• _DIRECTIONS FOR THIS TASK_:
The job is to find each line of the records below that includes the word "Check" and copy it.

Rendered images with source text
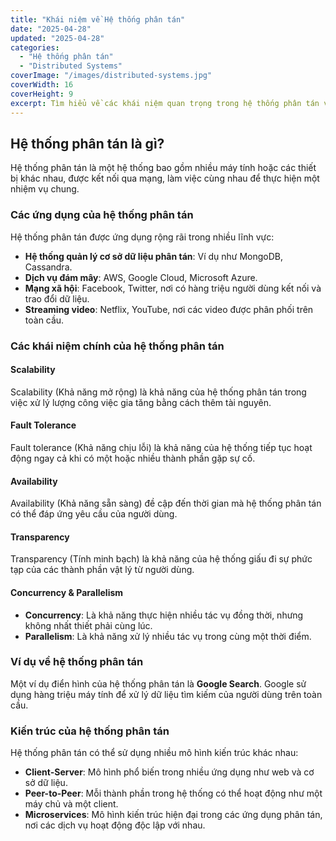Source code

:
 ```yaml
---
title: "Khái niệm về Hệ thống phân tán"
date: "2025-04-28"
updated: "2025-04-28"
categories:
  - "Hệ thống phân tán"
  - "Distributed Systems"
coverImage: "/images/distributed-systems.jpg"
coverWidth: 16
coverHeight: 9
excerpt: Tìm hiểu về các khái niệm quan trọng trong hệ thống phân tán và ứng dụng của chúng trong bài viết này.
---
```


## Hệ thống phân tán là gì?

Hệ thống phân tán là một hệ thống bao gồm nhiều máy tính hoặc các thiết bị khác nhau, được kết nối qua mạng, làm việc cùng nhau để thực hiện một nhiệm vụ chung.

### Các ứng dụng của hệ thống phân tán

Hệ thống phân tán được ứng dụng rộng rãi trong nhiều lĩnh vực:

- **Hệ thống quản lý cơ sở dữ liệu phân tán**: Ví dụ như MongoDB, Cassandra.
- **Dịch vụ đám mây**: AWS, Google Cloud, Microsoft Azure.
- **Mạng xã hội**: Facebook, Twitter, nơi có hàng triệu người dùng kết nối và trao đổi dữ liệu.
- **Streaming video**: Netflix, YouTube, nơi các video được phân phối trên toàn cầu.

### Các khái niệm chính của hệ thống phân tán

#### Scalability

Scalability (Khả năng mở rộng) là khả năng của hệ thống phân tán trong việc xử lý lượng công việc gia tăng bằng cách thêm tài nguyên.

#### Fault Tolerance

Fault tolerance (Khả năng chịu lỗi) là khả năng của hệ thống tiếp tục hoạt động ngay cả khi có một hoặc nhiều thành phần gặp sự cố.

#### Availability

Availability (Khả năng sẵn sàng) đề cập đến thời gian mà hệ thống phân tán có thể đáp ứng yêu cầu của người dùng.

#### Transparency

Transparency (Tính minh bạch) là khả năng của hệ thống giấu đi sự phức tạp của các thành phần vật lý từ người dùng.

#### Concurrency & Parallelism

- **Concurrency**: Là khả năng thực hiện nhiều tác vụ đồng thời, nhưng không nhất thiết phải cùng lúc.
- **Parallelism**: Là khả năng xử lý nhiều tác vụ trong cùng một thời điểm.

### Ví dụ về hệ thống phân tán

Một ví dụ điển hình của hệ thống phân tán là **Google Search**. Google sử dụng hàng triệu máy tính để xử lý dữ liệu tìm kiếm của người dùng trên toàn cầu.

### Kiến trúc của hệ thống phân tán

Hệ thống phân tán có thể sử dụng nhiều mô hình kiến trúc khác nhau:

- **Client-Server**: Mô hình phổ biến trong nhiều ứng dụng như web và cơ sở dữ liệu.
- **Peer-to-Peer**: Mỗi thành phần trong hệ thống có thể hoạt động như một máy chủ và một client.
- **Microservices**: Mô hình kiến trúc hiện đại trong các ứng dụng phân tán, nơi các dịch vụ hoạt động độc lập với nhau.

* * *

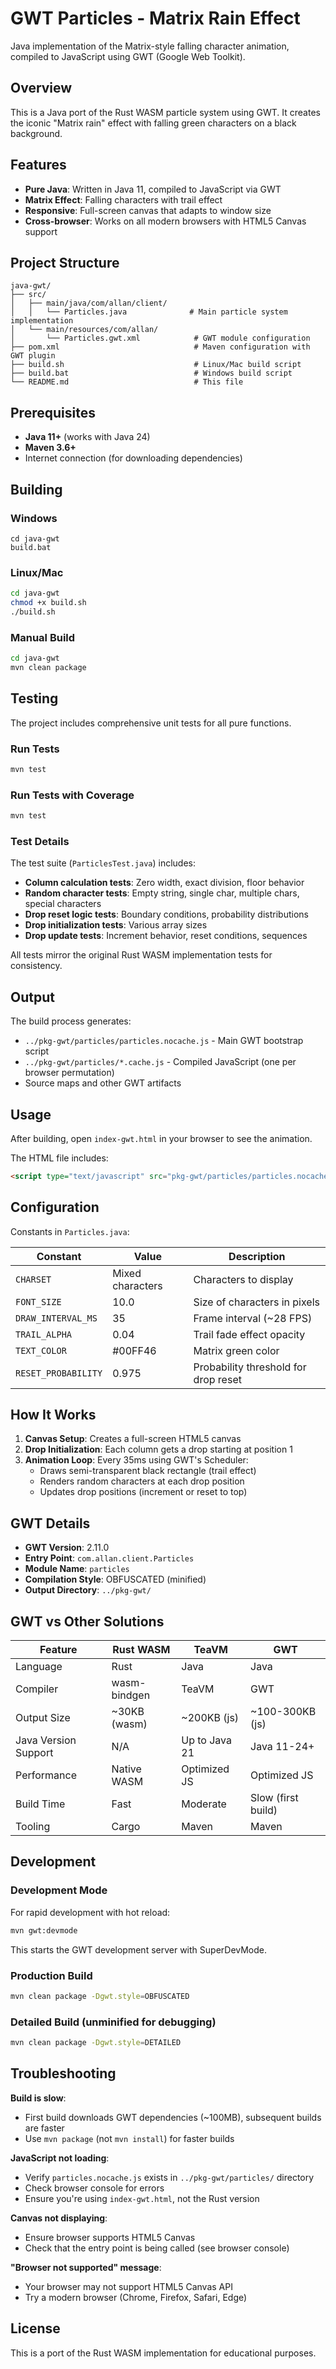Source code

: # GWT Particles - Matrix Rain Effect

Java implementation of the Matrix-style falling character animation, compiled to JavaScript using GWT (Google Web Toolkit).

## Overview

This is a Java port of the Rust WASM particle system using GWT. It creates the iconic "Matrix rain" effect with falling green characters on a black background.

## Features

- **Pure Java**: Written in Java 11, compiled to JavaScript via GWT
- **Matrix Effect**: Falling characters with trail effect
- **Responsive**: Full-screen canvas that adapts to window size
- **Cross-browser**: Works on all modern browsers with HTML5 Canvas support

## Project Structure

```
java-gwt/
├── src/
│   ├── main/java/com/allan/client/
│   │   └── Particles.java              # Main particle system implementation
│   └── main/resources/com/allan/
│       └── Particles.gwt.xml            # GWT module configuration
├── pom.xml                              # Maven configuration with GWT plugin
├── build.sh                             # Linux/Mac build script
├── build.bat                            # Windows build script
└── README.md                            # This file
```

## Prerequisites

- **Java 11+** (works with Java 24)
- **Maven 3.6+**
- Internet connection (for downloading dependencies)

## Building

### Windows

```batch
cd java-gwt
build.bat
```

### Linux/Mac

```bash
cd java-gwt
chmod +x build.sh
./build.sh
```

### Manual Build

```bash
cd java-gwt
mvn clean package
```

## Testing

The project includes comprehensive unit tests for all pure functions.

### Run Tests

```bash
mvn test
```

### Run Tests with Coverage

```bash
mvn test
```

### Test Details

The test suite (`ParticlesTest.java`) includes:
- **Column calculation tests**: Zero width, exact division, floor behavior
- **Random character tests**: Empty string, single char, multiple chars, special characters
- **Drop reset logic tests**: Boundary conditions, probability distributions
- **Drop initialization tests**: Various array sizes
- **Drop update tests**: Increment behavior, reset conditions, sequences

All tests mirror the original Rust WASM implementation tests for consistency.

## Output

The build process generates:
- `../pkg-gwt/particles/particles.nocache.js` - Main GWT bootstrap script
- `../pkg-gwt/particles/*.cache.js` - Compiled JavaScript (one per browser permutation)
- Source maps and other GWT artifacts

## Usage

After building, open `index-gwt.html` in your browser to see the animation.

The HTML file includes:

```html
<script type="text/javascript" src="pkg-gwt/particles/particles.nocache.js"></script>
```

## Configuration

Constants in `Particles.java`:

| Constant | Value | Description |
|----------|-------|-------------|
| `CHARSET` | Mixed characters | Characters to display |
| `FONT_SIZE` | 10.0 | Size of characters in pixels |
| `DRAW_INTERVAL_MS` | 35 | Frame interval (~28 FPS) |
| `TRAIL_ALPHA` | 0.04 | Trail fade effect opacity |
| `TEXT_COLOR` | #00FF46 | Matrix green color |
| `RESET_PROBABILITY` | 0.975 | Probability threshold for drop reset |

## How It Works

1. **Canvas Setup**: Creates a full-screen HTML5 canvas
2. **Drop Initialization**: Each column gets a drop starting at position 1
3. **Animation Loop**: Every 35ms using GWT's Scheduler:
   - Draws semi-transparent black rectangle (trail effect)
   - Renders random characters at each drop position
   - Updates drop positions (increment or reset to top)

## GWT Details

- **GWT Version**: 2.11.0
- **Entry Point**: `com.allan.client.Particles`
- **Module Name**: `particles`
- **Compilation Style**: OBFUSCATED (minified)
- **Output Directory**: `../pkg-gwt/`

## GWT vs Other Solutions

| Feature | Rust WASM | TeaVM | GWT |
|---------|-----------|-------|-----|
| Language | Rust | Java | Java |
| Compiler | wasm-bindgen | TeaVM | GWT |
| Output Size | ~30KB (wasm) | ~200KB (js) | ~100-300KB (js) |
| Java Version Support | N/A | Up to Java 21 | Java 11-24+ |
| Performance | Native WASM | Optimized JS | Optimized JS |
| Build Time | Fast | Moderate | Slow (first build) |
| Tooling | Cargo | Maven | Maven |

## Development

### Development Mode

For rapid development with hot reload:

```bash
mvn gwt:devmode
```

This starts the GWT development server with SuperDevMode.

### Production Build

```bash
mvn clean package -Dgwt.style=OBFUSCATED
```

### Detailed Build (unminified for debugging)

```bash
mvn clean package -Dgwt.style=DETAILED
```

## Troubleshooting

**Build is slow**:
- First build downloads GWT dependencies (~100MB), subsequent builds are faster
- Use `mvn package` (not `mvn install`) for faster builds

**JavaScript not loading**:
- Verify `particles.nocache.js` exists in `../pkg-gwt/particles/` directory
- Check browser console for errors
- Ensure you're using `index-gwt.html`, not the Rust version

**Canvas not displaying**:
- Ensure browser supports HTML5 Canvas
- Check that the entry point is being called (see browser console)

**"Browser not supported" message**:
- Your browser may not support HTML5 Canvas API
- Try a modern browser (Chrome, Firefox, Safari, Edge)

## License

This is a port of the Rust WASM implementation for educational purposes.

• _REPLY TO THE EXERCISE_:
- Check browser console for errors
- Check that the entry point is being called (see browser console)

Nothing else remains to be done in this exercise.